Count every line in the entries below that contains the word "serving", and give only that number.
——
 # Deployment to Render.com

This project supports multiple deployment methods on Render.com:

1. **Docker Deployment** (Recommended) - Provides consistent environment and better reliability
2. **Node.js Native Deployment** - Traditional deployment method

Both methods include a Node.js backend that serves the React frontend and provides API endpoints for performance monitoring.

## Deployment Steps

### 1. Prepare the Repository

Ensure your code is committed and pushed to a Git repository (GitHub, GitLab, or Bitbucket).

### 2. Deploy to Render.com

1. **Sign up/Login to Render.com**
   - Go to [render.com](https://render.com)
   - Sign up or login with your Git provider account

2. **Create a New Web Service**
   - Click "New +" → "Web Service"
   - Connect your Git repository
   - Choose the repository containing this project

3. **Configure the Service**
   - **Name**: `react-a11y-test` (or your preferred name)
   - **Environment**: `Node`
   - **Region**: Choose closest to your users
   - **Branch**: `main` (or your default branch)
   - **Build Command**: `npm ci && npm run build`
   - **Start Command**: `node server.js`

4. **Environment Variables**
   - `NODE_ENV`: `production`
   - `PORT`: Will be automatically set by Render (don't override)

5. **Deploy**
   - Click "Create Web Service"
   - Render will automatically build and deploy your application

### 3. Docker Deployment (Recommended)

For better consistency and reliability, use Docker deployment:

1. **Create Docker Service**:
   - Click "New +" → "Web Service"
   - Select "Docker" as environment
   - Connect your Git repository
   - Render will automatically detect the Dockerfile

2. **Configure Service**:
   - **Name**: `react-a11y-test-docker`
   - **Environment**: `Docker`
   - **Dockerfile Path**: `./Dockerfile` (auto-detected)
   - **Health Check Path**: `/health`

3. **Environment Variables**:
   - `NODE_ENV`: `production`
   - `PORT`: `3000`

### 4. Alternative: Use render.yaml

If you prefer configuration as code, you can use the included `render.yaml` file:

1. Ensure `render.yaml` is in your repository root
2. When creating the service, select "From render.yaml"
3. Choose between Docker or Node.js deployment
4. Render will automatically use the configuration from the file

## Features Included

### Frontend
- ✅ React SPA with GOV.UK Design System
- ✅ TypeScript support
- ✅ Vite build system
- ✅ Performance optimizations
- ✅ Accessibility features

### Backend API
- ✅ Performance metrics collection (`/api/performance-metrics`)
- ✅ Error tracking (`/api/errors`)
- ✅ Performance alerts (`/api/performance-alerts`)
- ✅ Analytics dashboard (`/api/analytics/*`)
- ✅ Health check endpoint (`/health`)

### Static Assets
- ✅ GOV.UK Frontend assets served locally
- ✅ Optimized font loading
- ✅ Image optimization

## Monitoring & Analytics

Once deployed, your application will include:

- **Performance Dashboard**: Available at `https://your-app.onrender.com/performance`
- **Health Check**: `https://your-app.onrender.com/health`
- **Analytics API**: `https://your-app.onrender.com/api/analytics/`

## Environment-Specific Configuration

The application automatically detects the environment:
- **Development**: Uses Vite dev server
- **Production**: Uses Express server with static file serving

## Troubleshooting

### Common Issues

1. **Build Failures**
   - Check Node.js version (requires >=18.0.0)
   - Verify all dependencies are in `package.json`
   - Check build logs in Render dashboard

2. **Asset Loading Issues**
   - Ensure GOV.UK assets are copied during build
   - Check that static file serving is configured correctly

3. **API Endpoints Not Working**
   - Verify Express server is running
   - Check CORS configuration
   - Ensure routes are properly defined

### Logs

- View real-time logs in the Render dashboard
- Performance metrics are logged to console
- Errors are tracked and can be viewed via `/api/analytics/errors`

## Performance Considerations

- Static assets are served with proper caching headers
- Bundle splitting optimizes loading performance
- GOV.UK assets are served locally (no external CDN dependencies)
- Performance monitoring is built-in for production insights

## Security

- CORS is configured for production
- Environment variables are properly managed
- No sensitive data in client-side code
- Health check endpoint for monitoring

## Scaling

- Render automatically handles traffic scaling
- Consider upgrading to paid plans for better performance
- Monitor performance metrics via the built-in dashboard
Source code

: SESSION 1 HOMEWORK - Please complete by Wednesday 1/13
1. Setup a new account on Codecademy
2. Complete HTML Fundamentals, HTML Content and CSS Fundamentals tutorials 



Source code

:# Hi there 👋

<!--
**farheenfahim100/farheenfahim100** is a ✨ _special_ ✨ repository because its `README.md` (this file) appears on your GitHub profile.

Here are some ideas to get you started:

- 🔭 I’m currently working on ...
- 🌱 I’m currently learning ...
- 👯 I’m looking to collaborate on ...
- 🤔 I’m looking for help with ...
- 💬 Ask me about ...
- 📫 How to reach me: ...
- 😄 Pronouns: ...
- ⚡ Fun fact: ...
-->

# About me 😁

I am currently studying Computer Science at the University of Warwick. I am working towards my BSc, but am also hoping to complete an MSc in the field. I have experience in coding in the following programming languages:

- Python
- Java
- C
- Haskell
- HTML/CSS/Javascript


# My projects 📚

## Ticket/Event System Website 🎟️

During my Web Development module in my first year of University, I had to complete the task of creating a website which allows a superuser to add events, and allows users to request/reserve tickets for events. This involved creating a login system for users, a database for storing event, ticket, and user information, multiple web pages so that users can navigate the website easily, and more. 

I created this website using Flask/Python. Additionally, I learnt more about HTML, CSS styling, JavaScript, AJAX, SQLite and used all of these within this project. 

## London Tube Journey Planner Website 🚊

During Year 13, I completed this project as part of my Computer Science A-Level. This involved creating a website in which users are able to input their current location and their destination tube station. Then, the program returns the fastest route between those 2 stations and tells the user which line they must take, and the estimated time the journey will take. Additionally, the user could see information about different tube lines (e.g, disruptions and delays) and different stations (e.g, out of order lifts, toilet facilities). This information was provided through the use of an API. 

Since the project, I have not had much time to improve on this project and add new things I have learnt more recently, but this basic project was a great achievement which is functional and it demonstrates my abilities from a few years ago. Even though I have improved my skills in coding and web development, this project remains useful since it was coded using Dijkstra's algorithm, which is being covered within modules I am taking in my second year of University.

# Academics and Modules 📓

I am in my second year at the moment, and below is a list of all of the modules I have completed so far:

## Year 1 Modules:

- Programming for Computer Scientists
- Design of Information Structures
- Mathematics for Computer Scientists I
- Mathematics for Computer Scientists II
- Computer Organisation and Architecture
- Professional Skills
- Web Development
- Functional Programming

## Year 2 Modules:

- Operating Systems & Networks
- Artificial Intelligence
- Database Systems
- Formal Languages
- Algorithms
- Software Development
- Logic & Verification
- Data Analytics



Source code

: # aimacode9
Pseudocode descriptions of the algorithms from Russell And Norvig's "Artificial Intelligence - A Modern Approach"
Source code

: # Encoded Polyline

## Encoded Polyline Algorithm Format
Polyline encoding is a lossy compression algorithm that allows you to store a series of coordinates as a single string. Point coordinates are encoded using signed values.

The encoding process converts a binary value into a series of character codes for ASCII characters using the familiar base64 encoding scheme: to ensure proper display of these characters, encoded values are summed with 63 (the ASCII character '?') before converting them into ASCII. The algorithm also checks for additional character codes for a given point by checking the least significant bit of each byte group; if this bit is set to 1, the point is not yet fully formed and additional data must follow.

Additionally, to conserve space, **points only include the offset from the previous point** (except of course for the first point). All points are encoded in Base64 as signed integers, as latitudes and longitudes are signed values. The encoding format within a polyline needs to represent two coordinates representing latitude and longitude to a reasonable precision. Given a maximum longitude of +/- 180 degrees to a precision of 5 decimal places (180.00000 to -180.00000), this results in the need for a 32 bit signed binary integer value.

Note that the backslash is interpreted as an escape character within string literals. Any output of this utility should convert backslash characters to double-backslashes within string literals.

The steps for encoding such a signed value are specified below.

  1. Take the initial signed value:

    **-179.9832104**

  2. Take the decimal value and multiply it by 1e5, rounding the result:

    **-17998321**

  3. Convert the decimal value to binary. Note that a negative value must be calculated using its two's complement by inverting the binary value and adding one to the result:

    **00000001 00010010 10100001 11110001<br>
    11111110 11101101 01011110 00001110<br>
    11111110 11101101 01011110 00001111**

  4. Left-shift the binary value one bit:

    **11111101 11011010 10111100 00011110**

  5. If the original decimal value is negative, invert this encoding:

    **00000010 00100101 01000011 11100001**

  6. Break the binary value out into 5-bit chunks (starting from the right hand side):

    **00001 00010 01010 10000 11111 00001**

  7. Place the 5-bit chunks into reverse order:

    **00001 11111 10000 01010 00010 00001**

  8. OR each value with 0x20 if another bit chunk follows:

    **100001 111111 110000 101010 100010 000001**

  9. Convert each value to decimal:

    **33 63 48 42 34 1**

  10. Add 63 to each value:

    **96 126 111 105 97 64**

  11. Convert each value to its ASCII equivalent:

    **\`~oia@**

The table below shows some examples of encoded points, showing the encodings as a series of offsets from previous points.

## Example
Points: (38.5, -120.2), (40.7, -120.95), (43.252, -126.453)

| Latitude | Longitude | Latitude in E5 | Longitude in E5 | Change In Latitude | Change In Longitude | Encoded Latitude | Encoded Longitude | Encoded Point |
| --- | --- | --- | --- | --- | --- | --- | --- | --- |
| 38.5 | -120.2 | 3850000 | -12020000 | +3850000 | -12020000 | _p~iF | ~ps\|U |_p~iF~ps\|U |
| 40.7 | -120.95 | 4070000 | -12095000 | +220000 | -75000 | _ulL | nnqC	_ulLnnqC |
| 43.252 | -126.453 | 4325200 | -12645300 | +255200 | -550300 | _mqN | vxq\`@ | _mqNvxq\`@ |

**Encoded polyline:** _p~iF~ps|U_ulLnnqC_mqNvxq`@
——
• _EXERCISE RESPONSE_:
2